Taylor Rogers, a White House spokeswoman, said the Trump administration made a deal with Venezuela’s interim authorities for the United States to control the sale of the country’s oil. “Secretary Wright and the Department of Energy are working with the interim authorities and private oil industry to execute this historic energy deal that will restore prosperity, safety, and security in the United States and Venezuela,” she said in a statement.

 

As of Wednesday morning, leaders in Caracas, the Venezuelan capital, had not commented publicly on the U.S. government’s plans or confirmed the existence of an agreement with the Trump administration.

 

Mr. Wright said the Trump administration was in “active dialogue” with Venezuela’s leadership, as well as U.S. oil giants that have operated in the country. Executives from some of the largest Western oil producers are expecting to meet Mr. Trump at the White House on Friday afternoon, according to people familiar with the plans.

 

Many Western oil companies abandoned operations in Venezuela over the last two decades.

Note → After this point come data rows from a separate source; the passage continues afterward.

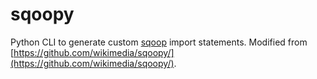 sqoopy
======

Python CLI to generate custom [sqoop](http://sqoop.apache.org/) import statements. 
Modified from [https://github.com/wikimedia/sqoopy/](https://github.com/wikimedia/sqoopy/).

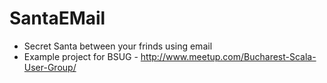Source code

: # SantaEMail

- Secret Santa between your frinds using email
- Example project for BSUG - http://www.meetup.com/Bucharest-Scala-User-Group/
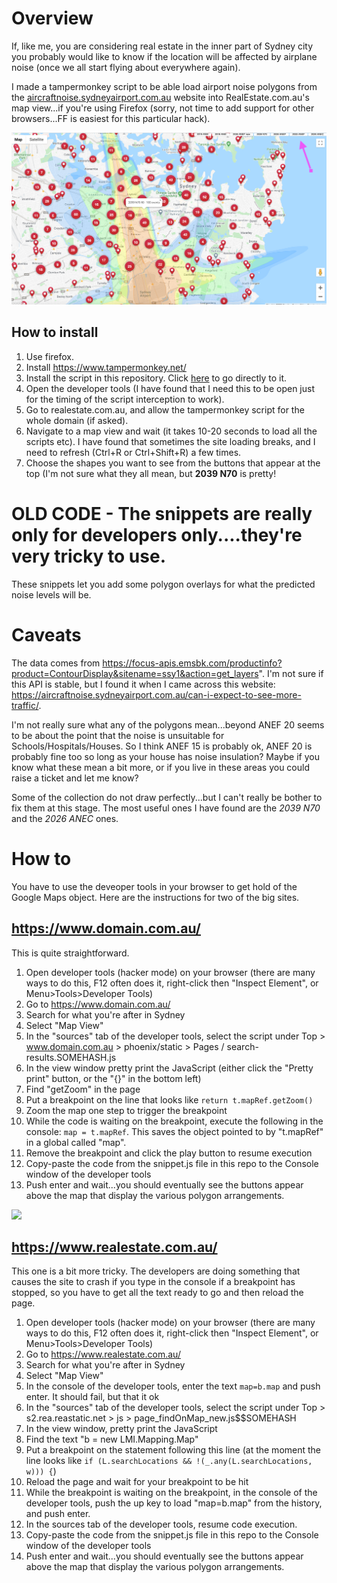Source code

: # Overview

If, like me, you are considering real estate in the inner part of Sydney city you probably would like to know if the location will be affected by airplane noise (once we all start flying about everywhere again).

I made a tampermonkey script to be able load airport noise polygons from the [aircraftnoise.sydneyairport.com.au](https://aircraftnoise.sydneyairport.com.au/can-i-expect-to-see-more-traffic/) website into RealEstate.com.au's map view...if you're using Firefox (sorry, not time to add support for other browsers...FF is easiest for this particular hack).

![Example screenshot](ExampleScreenshot.png)

## How to install

1. Use firefox.
2. Install https://www.tampermonkey.net/
3. Install the script in this repository. Click [here](https://github.com/andrewdodd/sydney-realestate-airport-noise/raw/main/Tampermonkey_FirefoxOnly_RealestateComAu_AirportNoise.user.js) to go directly to it.
4. Open the developer tools (I have found that I need this to be open just for the timing of the script interception to work).
5. Go to realestate.com.au, and allow the tampermonkey script for the whole domain (if asked).
6. Navigate to a map view and wait (it takes 10-20 seconds to load all the scripts etc). I have found that sometimes the site loading breaks, and I need to refresh (Ctrl+R or Ctrl+Shift+R) a few times.
7. Choose the shapes you want to see from the buttons that appear at the top (I'm not sure what they all mean, but **2039 N70** is pretty!

# OLD CODE - The snippets are really only for developers only....they're very tricky to use.

These snippets let you add some polygon overlays for what the predicted noise levels will be.

# Caveats

The data comes from https://focus-apis.emsbk.com/productinfo?product=ContourDisplay&sitename=ssy1&action=get_layers". I'm not sure if this API is stable, but I found it when I came across this website: https://aircraftnoise.sydneyairport.com.au/can-i-expect-to-see-more-traffic/.

I'm not really sure what any of the polygons mean...beyond ANEF 20 seems to be about the point that the noise is unsuitable for Schools/Hospitals/Houses. So I think ANEF 15 is probably ok, ANEF 20 is probably fine too so long as your house has noise insulation? Maybe if you know what these mean a bit more, or if you live in these areas you could raise a ticket and let me know?

Some of the collection do not draw perfectly...but I can't really be bother to fix them at this stage. The most useful ones I have found are the *2039 N70* and the *2026 ANEC* ones.

# How to

You have to use the deveoper tools in your browser to get hold of the Google Maps object. Here are the instructions for two of the big sites.

## https://www.domain.com.au/

This is quite straightforward.

1. Open developer tools (hacker mode) on your browser (there are many ways to do this, F12 often does it, right-click then "Inspect Element", or Menu>Tools>Developer Tools)
1. Go to https://www.domain.com.au/
1. Search for what you're after in Sydney
1. Select "Map View"
1. In the "sources" tab of the developer tools, select the script under Top > www.domain.com.au > phoenix/static > Pages / search-results.SOMEHASH.js
1. In the view window pretty print the JavaScript (either click the "Pretty print" button, or the "{}" in the bottom left)
1. Find "getZoom" in the page
1. Put a breakpoint on the line that looks like `return t.mapRef.getZoom()`
1. Zoom the map one step to trigger the breakpoint
1. While the code is waiting on the breakpoint, execute the following in the console: `map = t.mapRef`. This saves the object pointed to by "t.mapRef" in a global called "map".
1. Remove the breakpoint and click the play button to resume execution
1. Copy-paste the code from the snippet.js file in this repo to the Console window of the developer tools
1. Push enter and wait...you should eventually see the buttons appear above the map that display the various polygon arrangements.

![](DomainDemo.gif)

## https://www.realestate.com.au/

This one is a bit more tricky. The developers are doing something that causes the site to crash if you type in the console if a breakpoint has stopped, so you have to get all the text ready to go and then reload the page.

1. Open developer tools (hacker mode) on your browser (there are many ways to do this, F12 often does it, right-click then "Inspect Element", or Menu>Tools>Developer Tools)
1. Go to https://www.realestate.com.au/
1. Search for what you're after in Sydney
1. Select "Map View"
1. In the console of the developer tools, enter the text `map=b.map` and push enter. It should fail, but that it ok
1. In the "sources" tab of the developer tools, select the script under Top > s2.rea.reastatic.net > js > page_findOnMap_new.js$$SOMEHASH
1. In the view window, pretty print the JavaScript
1. Find the text "b = new LMI.Mapping.Map"
1. Put a breakpoint on the statement following this line (at the moment the line looks like `if (L.searchLocations && !(_.any(L.searchLocations, w))) {`)
1. Reload the page and wait for your breakpoint to be hit
1. While the breakpoint is waiting on the breakpoint, in the console of the developer tools, push the up key to load "map=b.map" from the history, and push enter.
1. In the sources tab of the developer tools, resume code execution.
1. Copy-paste the code from the snippet.js file in this repo to the Console window of the developer tools
1. Push enter and wait...you should eventually see the buttons appear above the map that display the various polygon arrangements.
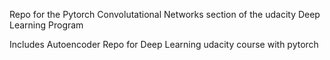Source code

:Repo for the Pytorch Convolutational Networks section of the udacity Deep Learning Program

Includes Autoencoder Repo for Deep Learning udacity course with pytorch

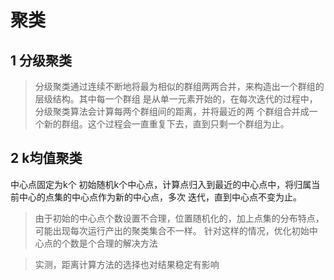 # 聚类

## 1 分级聚类

> 分级聚类通过连续不断地将最为相似的群组两两合并，来构造出一个群组的层级结构。其中每一个群组
> 是从单一元素开始的，在每次迭代的过程中，分级聚类算法会计算每两个群组间的距离，并将最近的两
> 个群组合并成一个新的群组。这个过程会一直重复下去，直到只剩一个群组为止。

## 2 k均值聚类

中心点固定为k个
初始随机k个中心点，计算点归入到最近的中心点中，将归属当前中心的点集的中心点作为新的中心点，多次
迭代，直到中心点不变为止。

> 由于初始的中心点个数设置不合理，位置随机化的，加上点集的分布特点，可能出现每次运行产出的聚类集合不一样。
> 针对这样的情况，优化初始中心点的个数是个合理的解决方法

> 实测，距离计算方法的选择也对结果稳定有影响
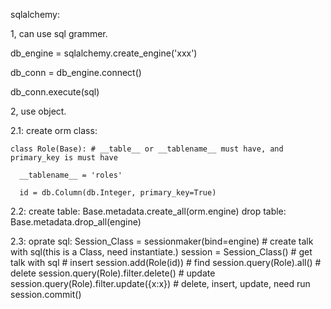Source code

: sqlalchemy:

1, can use sql grammer.

  db_engine = sqlalchemy.create_engine('xxx')

  db_conn = db_engine.connect()

  db_conn.execute(sql)

2, use object.

  2.1: create orm class:

    class Role(Base): # __table__ or __tablename__ must have, and primary_key is must have

      __tablename__ = 'roles'

      id = db.Column(db.Integer, primary_key=True)

  2.2: create table:  Base.metadata.create_all(orm.engine)
       drop table: Base.metadata.drop_all(engine)

  2.3: oprate sql:
       Session_Class = sessionmaker(bind=engine) # create talk with sql(this is a Class, need instantiate.)
       session = Session_Class() # get talk with sql
       # insert
       session.add(Role(id))
       # find
       session.query(Role).all()
       # delete
       session.query(Role).filter.delete()
       # update
       session.query(Role).filter.update({x:x})
       # delete, insert, update, need run session.commit()
       
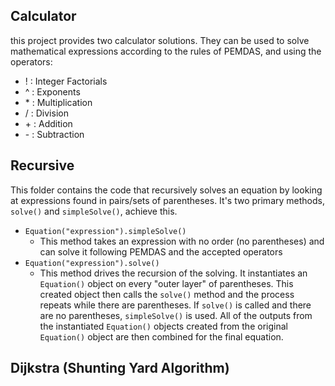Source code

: ## Calculator

this project provides two calculator solutions. They can be used to solve mathematical expressions
according to the rules of PEMDAS, and using the operators:
- ! : Integer Factorials
- ^ : Exponents
- \* : Multiplication
- / : Division
- \+ : Addition
- \- : Subtraction


## Recursive

This folder contains the code that recursively solves an equation by looking at expressions
found in pairs/sets of parentheses. It's two primary methods, `solve()` and `simpleSolve()`, achieve this.

- `Equation("expression").simpleSolve()`
    - This method takes an expression with no order (no parentheses) and can solve it following PEMDAS and the
    accepted operators
- `Equation("expression").solve()`
    - This method drives the recursion of the solving. It instantiates an `Equation()` object on every "outer layer"
    of parentheses. This created object then calls the `solve()` method and the process repeats while there are parentheses.
    If `solve()` is called and there are no parentheses, `simpleSolve()` is used. All of the outputs from the instantiated
    `Equation()` objects created from the original `Equation()` object are then combined for the final equation.

## Dijkstra (Shunting Yard Algorithm)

The opportunity there is large given the country’s vast oil reserves, but returning is politically risky and likely would come down to the terms of investment. Chevron is the only large U.S. oil company to stay and continue producing oil in the country.

 

Oil prices were down around 1 percent on Wednesday morning after Mr. Wright’s remarks.

 

The energy secretary echoed outside estimates forecasting that Venezuela could potentially boost oil production by several hundred thousand barrels per day relatively quickly. But more substantial increases above current output levels of around one million barrels per day would take much longer, even if international oil companies were ready to invest more money in the country.

 

“To get back to the historical production numbers, that takes tens of billions of dollars and significant time,” Mr. Wright said. “But why not?”

 

Emma Bubola, Kenneth P. Vogel and Ivan Penn contributed reporting.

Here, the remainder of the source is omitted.